Spiral staircase at the Hotel Gerloczy in Budapest.

So many people are throwing out the term "work-life balance" these days, you may not even think much about what it means. Surely you know what balance is, and you know that it means that work and life should be split, and if you had to put a figure to the ratio, you would probably think of it as 50-50, right?

The trouble that most people have with this concept is that they see it in fixed terms, like a pie chart or an image of scales hanging in balance, motionless.

Why is this a problem? The moment you envision balance in your life as a fixed ideal is the moment you begin to get out of balance. Stand on one leg. Go ahead. Stand up right now and do it. If your balance is good, it shouldn't be much effort, though you'll probably feel your muscles making small adjustments to keep you upright. If a strong wind comes or someone brushes you on their way past, you will have to recalibrate to stay standing. You will waver a bit, maybe even sway, maybe even fall out of balance right before finding equilibrium again.

In this equilibrium, things appear motionless, fixed. But you know better--your muscles and body and brain are working in concert to keep you standing. Try to stand on one leg, but this time, close your eyes. Having trouble? It's very hard to stay balanced without the information from your eyes. Advanced yogis can do it, but it's not easy. In other words, real, intrinsic balance takes practice.

So, if things feel out of balance for you, don't despair if you're not living up to the pie chart of balance in your head that's 50% white and 50% black. Think of the symbol for yin and yang instead, and see the flowing lines and the bit of dark and white that dot the opposite halves. Observe the motion implicit in that symbol.

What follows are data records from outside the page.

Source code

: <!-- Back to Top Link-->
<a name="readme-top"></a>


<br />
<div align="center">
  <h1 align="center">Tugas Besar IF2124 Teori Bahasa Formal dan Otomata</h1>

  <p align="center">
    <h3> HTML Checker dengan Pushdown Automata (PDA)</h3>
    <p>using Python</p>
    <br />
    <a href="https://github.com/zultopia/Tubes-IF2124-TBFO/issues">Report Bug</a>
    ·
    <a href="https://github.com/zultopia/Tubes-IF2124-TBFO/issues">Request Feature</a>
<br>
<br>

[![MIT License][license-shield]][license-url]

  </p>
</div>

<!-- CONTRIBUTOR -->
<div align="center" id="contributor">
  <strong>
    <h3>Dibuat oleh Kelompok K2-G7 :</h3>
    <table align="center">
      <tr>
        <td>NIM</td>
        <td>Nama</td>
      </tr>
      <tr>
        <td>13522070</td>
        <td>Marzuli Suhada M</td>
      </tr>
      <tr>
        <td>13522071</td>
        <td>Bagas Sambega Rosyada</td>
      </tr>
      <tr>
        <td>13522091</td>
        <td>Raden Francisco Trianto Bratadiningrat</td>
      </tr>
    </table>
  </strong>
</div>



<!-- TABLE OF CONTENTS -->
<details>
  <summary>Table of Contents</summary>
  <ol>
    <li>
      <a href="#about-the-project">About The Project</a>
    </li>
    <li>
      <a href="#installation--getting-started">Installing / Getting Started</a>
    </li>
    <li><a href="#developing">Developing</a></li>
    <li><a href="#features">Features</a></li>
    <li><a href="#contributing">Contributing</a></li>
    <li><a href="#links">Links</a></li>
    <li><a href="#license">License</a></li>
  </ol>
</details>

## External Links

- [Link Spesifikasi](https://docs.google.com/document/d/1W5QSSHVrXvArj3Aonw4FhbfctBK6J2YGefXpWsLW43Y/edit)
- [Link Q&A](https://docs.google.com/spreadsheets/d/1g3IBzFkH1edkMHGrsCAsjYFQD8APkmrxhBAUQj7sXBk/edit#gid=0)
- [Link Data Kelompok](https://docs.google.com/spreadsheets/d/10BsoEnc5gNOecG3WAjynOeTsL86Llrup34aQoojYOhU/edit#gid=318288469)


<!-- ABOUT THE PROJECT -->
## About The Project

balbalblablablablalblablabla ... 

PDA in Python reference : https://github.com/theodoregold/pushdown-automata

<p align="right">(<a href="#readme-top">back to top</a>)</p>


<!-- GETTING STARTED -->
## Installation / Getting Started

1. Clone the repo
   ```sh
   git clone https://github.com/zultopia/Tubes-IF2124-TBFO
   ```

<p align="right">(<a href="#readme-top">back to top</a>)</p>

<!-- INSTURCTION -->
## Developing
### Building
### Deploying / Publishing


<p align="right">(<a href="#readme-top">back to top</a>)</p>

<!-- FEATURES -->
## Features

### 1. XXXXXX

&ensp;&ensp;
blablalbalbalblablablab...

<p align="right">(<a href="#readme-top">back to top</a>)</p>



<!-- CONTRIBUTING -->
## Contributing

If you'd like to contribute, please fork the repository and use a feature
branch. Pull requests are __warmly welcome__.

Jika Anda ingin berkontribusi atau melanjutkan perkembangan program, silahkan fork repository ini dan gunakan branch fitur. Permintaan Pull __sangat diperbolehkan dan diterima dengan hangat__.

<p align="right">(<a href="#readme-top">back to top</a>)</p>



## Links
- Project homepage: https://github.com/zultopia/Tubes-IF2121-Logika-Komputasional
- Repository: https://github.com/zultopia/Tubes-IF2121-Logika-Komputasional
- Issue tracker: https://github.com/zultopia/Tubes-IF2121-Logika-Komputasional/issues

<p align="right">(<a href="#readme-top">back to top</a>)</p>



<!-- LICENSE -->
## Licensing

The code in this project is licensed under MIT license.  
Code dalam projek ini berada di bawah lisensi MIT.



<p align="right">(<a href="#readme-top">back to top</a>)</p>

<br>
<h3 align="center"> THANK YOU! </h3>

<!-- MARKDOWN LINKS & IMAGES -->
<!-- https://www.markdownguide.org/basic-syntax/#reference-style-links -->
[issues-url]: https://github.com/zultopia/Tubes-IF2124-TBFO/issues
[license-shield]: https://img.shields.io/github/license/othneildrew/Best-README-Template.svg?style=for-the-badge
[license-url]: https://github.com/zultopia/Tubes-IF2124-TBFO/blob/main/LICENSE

Realize that finding balance is not a fixed ideal, but a dance you practice. So you fall out of line a bit. That's OK. Dance back into balance, and don't worry too much about what you look like, or how perfectly your life is apportioned. Keep things moving. Feel the energy, gather information, keep dancing, and balance will follow.

And, for heaven's sake, don't mistake rigidity for balance.


Jen said...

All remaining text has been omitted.